Given the listing that follows, report all lines in which the string "size" occurs.

_Data records_
____

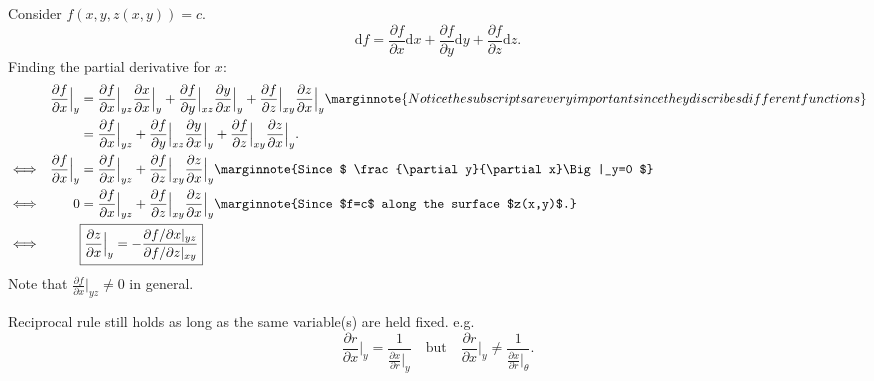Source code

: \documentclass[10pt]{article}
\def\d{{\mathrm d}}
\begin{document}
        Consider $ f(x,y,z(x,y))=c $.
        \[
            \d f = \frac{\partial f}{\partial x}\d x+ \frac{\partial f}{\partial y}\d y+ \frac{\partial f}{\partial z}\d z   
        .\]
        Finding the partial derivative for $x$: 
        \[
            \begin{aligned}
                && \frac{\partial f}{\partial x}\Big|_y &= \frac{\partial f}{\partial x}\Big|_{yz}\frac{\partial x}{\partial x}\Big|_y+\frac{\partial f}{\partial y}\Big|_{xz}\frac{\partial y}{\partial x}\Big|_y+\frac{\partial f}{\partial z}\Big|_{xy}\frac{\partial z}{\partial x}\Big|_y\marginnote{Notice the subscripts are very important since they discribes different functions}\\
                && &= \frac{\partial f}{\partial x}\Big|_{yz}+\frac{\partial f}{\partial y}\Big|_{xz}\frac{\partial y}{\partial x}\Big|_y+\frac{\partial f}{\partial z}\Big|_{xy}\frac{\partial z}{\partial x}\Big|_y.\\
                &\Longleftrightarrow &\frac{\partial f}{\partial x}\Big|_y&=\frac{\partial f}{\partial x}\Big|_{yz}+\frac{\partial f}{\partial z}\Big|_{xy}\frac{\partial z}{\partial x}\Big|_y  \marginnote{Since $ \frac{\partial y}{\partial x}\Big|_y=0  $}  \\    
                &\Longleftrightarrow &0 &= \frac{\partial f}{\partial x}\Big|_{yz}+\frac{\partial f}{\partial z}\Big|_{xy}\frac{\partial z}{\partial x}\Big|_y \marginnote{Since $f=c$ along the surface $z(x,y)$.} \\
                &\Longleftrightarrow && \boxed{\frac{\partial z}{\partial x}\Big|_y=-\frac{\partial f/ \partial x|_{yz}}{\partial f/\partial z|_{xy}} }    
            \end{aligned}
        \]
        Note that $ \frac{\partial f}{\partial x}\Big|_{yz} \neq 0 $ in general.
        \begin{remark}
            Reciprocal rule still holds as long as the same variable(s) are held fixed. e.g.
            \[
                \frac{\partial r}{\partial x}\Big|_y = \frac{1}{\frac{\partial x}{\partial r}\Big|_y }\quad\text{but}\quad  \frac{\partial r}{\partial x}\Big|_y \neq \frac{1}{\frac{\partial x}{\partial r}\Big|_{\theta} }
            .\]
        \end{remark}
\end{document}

____

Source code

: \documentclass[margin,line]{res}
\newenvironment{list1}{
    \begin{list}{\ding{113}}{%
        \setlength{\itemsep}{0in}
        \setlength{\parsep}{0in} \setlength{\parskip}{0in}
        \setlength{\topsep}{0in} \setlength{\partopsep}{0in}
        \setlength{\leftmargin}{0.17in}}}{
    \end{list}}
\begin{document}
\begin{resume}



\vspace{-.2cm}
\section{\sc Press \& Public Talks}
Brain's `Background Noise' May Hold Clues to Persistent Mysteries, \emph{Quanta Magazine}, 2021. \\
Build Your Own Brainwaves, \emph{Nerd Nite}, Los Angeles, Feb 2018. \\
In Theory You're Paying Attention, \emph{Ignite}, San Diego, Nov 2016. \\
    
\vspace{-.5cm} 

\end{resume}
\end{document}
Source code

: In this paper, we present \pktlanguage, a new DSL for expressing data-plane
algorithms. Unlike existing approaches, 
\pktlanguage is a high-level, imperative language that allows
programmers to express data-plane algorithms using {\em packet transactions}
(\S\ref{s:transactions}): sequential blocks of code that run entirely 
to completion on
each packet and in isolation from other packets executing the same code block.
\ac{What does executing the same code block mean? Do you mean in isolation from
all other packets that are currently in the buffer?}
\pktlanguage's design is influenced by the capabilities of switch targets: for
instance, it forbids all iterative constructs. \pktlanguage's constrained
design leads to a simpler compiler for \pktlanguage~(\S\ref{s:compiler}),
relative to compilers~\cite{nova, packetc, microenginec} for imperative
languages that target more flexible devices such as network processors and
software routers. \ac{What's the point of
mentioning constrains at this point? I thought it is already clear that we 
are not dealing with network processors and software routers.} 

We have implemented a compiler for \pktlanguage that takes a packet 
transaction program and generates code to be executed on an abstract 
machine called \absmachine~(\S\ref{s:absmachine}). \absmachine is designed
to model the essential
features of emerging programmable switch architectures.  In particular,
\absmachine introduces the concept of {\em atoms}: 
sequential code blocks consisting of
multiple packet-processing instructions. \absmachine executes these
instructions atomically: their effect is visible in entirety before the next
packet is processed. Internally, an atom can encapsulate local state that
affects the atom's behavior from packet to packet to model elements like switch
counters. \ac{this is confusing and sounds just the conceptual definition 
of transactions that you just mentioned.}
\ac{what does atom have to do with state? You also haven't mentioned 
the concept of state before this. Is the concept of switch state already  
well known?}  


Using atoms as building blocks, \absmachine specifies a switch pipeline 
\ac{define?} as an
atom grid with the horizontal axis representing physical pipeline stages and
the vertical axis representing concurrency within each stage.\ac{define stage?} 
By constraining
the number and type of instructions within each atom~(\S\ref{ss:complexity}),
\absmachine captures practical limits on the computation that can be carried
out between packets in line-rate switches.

____

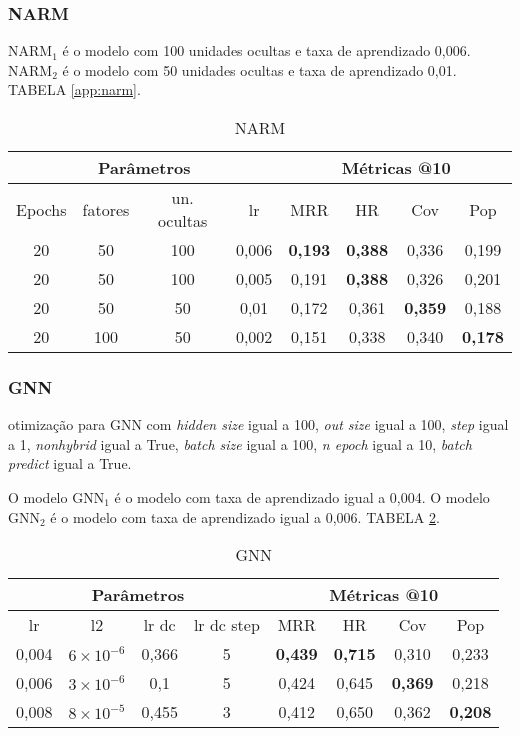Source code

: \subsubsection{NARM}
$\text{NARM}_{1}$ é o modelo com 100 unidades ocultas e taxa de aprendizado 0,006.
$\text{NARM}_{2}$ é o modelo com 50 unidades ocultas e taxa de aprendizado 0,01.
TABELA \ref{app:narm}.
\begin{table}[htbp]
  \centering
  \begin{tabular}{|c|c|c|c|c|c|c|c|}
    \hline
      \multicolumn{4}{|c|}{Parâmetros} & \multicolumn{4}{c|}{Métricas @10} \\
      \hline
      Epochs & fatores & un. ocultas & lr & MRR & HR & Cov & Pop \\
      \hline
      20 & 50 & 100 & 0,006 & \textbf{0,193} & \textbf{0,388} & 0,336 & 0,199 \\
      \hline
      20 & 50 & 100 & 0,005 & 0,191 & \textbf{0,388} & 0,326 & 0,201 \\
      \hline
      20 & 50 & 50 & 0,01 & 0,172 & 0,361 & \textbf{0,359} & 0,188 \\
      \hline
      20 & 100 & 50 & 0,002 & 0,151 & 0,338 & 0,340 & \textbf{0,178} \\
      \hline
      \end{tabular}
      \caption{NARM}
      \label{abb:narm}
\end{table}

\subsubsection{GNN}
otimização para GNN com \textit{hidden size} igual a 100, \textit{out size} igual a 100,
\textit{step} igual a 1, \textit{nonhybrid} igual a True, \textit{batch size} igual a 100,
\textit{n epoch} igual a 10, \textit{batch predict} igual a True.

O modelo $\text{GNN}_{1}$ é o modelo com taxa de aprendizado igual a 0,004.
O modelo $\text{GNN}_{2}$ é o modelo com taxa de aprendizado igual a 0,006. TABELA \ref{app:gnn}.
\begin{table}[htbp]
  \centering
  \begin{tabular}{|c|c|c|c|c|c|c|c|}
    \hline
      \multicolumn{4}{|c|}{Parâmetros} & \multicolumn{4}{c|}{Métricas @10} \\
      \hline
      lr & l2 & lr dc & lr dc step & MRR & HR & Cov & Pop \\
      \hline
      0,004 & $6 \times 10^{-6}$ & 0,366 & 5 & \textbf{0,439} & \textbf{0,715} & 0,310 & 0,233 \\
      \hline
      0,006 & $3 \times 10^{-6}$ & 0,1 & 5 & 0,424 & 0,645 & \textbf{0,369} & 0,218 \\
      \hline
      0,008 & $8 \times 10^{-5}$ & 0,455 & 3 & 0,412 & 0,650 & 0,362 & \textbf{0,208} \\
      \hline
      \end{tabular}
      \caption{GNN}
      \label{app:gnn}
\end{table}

____

_Solution_
otimização para GNN com \textit{hidden size} igual a 100, \textit{out size} igual a 100,
\textit{step} igual a 1, \textit{nonhybrid} igual a True, \textit{batch size} igual a 100,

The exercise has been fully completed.